[Plain-text document sources]
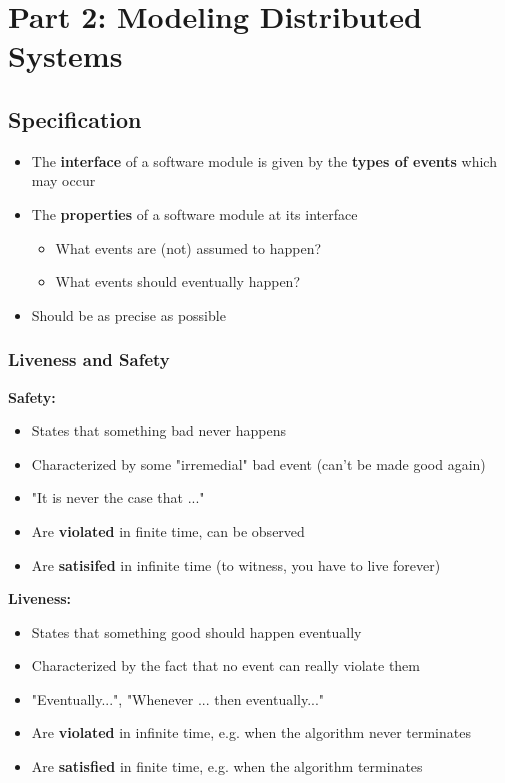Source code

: \documentclass{scrartcl}
\begin{document}
\section{Part 2: Modeling Distributed Systems}
\subsection{Specification}
\begin{itemize}
    \item
        The \textbf{interface} of a software module is given by the \textbf{types of events} which may occur 
    \item
        The \textbf{properties} of a software module at its interface
        \begin{itemize}
            \item
                What events are (not) assumed to happen?
            \item
                What events should eventually happen?
        \end{itemize}
    \item
        Should be as precise as possible
\end{itemize}
\subsubsection{Liveness and Safety}
\textbf{Safety:}
\begin{itemize}
    \item
        States that something bad never happens    
    \item
        Characterized by some "irremedial" bad event (can't be made good again)
    \item
        "It is never the case that ..."
    \item
        Are \textbf{violated} in finite time, can be observed
    \item
        Are \textbf{satisifed} in infinite time (to witness, you have to live forever) 
\end{itemize}

\textbf{Liveness:}
\begin{itemize}
    \item
        States that something good should happen eventually
    \item
        Characterized by the fact that no event can really violate them
    \item
        "Eventually...", "Whenever ... then eventually..."
    \item
        Are \textbf{violated} in infinite time, e.g. when the algorithm never terminates
    \item
        Are \textbf{satisfied} in finite time, e.g. when the algorithm terminates
\end{itemize}
\end{document}
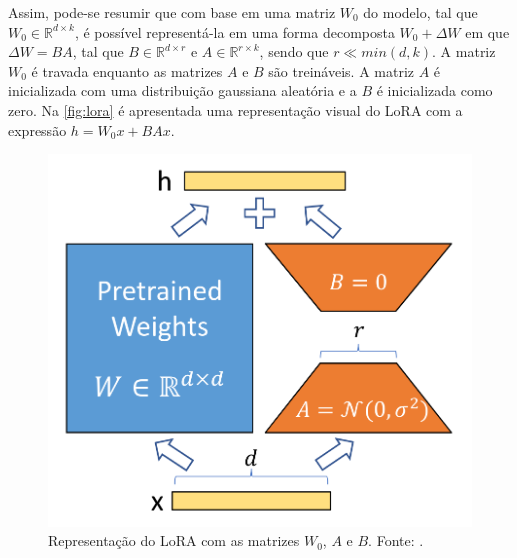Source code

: Assim, pode-se resumir que com base em uma matriz \begin{math}W_0\end{math} do modelo, tal que \begin{math}W_0 \in \mathbb{R}^{d \times k}\end{math}, é possível
representá-la em uma forma decomposta \begin{math}W_0 + \Delta W\end{math} em que \begin{math}\Delta W = BA\end{math}, tal que
\begin{math}B \in \mathbb{R}^{d \times r}\end{math} e \begin{math}A \in \mathbb{R}^{r \times k}\end{math}, sendo que \begin{math}r \ll min(d, k)\end{math}. A matriz
\begin{math}W_0\end{math} é travada enquanto as matrizes \begin{math}A\end{math} e \begin{math}B\end{math} são treináveis. A matriz \begin{math}A\end{math} é
inicializada com uma distribuição gaussiana aleatória e a \begin{math}B\end{math} é inicializada como zero. Na \autoref{fig:lora} é apresentada uma representação visual
do \ac{LoRA} com a expressão \begin{math}h = W_0x + BAx\end{math}.

\begin{figure}[ht]
      \centering
      \includegraphics[width=0.35\columnwidth,keepaspectratio]{images/lora.png}
      \caption{\small Representação do \ac{LoRA} com as matrizes \begin{math}W_0\end{math}, \begin{math}A\end{math} e \begin{math}B\end{math}. Fonte:
            \textcite{hu2021lora}.}
      \label{fig:lora}
\end{figure}

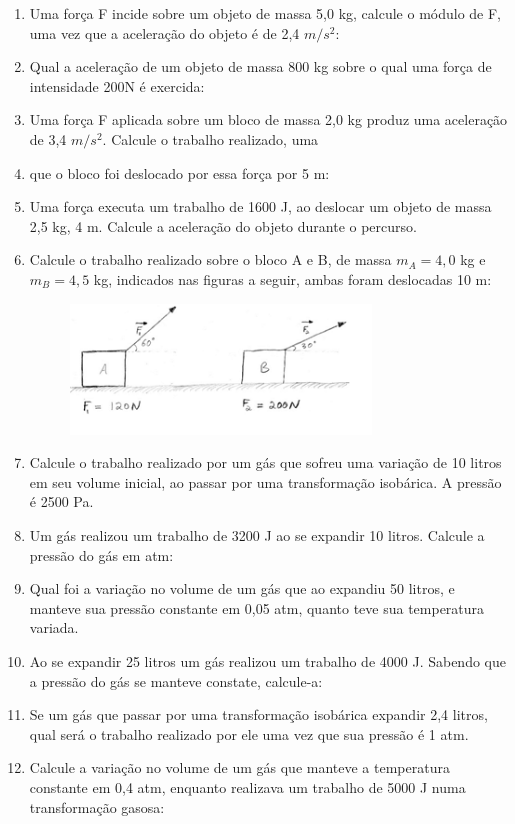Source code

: \documentclass[12pt,a4paper]{book}
\begin{document}
\begin{enumerate}
\item Uma força F incide sobre um objeto de massa 5,0 kg, calcule o módulo de F, uma vez que a aceleração do objeto é de 2,4 $m/s^2$:
\item Qual a aceleração de um objeto de massa 800 kg sobre o qual uma força de intensidade 200N é exercida:
\item Uma força F aplicada sobre um bloco de massa 2,0 kg produz uma aceleração de 3,4 $m/s^2$. Calcule o trabalho realizado, uma \item  que o bloco foi deslocado por essa força por 5 m:
\item  Uma força executa um trabalho de 1600 J, ao deslocar um objeto de massa 2,5 kg, 4 m. Calcule a aceleração do objeto durante o percurso.
\item  Calcule o trabalho realizado sobre o bloco A e B, de massa $m_A = 4,0$ kg e $m_B = 4,5$ kg, indicados nas figuras a seguir, ambas foram deslocadas 10 m:

	\begin{figure}[h]
	\center
	\includegraphics[width=8cm]{dinamica1ex1.png}
	\label{omeubrowser}
	\end{figure}

\item  Calcule o trabalho realizado por um gás que sofreu uma variação de 10 litros em seu volume inicial, ao passar por uma transformação isobárica. A pressão é 2500 Pa.
\item  Um gás realizou um trabalho de 3200 J ao se expandir 10 litros. Calcule a pressão do gás em atm:
\item  Qual foi a variação no volume de um gás que ao expandiu 50 litros, e manteve sua pressão constante em 0,05 atm, quanto teve sua temperatura variada.  
\item  Ao se expandir 25 litros um gás realizou um trabalho de 4000 J. Sabendo que a pressão do gás se manteve constate, calcule-a:
\item  Se um gás que passar por uma transformação isobárica expandir 2,4 litros, qual será o trabalho realizado por ele uma vez que sua pressão é 1 atm.
\item  Calcule a variação no volume de um gás que manteve a temperatura constante em 0,4 atm, enquanto realizava um trabalho de 5000 J numa transformação gasosa:

\end{enumerate}
\end{document}
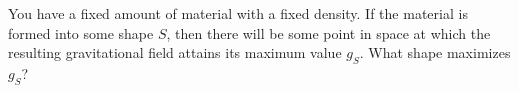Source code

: You have a fixed amount of material with a fixed density. If the material
is formed into some shape $S$, then there will be some point in space at which
the resulting gravitational field attains its maximum value $g_S$. What shape
maximizes $g_S$?
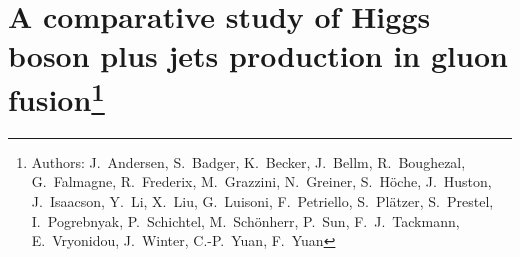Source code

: \documentclass[11pt]{cernrep}
\begin{document}
\section{A comparative study of Higgs boson plus jets production in
  gluon fusion\protect\footnote{Authors: %
    J.~Andersen, S.~Badger, K.~Becker, J.~Bellm, R.~Boughezal,
    G.~Falmagne, R.~Frederix, M.~Grazzini, N.~Greiner,
    S.~H\"oche, J.~Huston, J.~Isaacson, Y.~Li, X.~Liu, G.~Luisoni,
    F.~Petriello, S.~Pl\"atzer, S.~Prestel, I.~Pogrebnyak,
    P.~Schichtel, M.~Sch\"onherr, P.~Sun, F.~J.~Tackmann, E.~Vryonidou,
    J.~Winter, C.-P.~Yuan, F.~Yuan}}







\end{document}
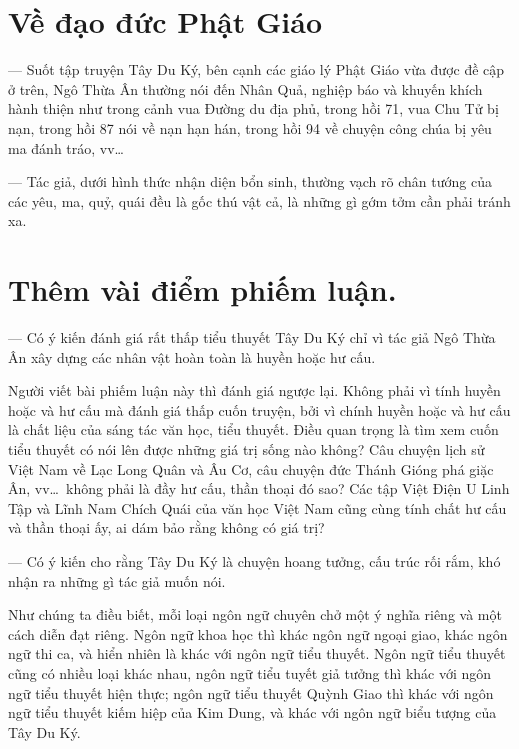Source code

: \section{Về đạo đức Phật Giáo} %
\label{sec:ve_dao_duc_Phat_Giao}

— Suốt tập truyện Tây Du Ký, bên cạnh các giáo lý Phật Giáo vừa được đề cập ở trên, Ngô Thừa Ân thường nói đến Nhân Quả, nghiệp báo và khuyến khích hành thiện như trong cảnh vua Đường du địa phủ, trong hồi 71, vua Chu Tử bị nạn, trong hồi 87 nói về nạn hạn hán, trong hồi 94 về chuyện công chúa bị yêu ma đánh tráo, vv\ldots

— Tác giả, dưới hình thức nhận diện bổn sinh, thường vạch rõ chân tướng của các yêu, ma, quỷ, quái đều là gốc thú vật cả, là những gì gớm tởm cần phải tránh xa.

\section{Thêm vài điểm phiếm luận.} %
\label{sec:them_vai_diem_phiem_luan}

— Có ý kiến đánh giá rất thấp tiểu thuyết Tây Du Ký chỉ vì tác giả Ngô Thừa Ân xây dựng các nhân vật hoàn toàn là huyền hoặc hư cấu.

Người viết bài phiếm luận này thì đánh giá ngược lại. Không phải vì tính huyền hoặc và hư cấu mà đánh giá thấp cuốn truyện, bởi vì chính huyền hoặc và hư cấu là chất liệu của sáng tác văn học, tiểu thuyết. Điều quan trọng là tìm xem cuốn tiểu thuyết có nói lên được những giá trị sống nào không? Câu chuyện lịch sử Việt Nam về Lạc Long Quân và Âu Cơ, câu chuyện đức Thánh Gióng phá giặc Ân, vv\ldots ~không phải là đầy hư cấu, thần thoại đó sao? Các tập Việt Điện U Linh Tập và Lĩnh Nam Chích Quái của văn học Việt Nam cũng cùng tính chất hư cấu và thần thoại ấy, ai dám bảo rằng không có giá trị?

— Có ý kiến cho rằng Tây Du Ký là chuyện hoang tưởng, cấu trúc rối rắm, khó nhận ra những gì tác giả muốn nói.

Như chúng ta điều biết, mỗi loại ngôn ngữ chuyên chở một ý nghĩa riêng và một cách diễn đạt riêng. Ngôn ngữ khoa học thì khác ngôn ngữ ngoại giao, khác ngôn ngữ thi ca, và hiển nhiên là khác với ngôn ngữ tiểu thuyết. Ngôn ngữ tiểu thuyết cũng có nhiều loại khác nhau, ngôn ngữ tiểu tuyết giả tưởng thì khác với ngôn ngữ tiểu thuyết hiện thực; ngôn ngữ tiểu thuyết Quỳnh Giao thì khác với ngôn ngữ tiểu thuyết kiếm hiệp của Kim Dung, và khác với ngôn ngữ biểu tượng của Tây Du Ký.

• WHAT TO WORK ON
Print, exactly as written, the lines above from the first one to the one containing "algorithm never terminates". Leave out pictures.

• OUTPUT OF THE TASK
Source code

: \documentclass{scrartcl}
\begin{document}
\section{Part 2: Modeling Distributed Systems}
\subsection{Specification}
\begin{itemize}
    \item
        The \textbf{interface} of a software module is given by the \textbf{types of events} which may occur 
    \item
        The \textbf{properties} of a software module at its interface
        \begin{itemize}
            \item
                What events are (not) assumed to happen?
            \item
                What events should eventually happen?
        \end{itemize}
    \item
        Should be as precise as possible
\end{itemize}
\subsubsection{Liveness and Safety}
\textbf{Safety:}
\begin{itemize}
    \item
        States that something bad never happens    
    \item
        Characterized by some "irremedial" bad event (can't be made good again)
    \item
        "It is never the case that ..."
    \item
        Are \textbf{violated} in finite time, can be observed
    \item
        Are \textbf{satisifed} in infinite time (to witness, you have to live forever) 
\end{itemize}

\textbf{Liveness:}
\begin{itemize}
    \item
        States that something good should happen eventually
    \item
        Characterized by the fact that no event can really violate them
    \item
        "Eventually...", "Whenever ... then eventually..."
    \item
        Are \textbf{violated} in infinite time, e.g. when the algorithm never terminates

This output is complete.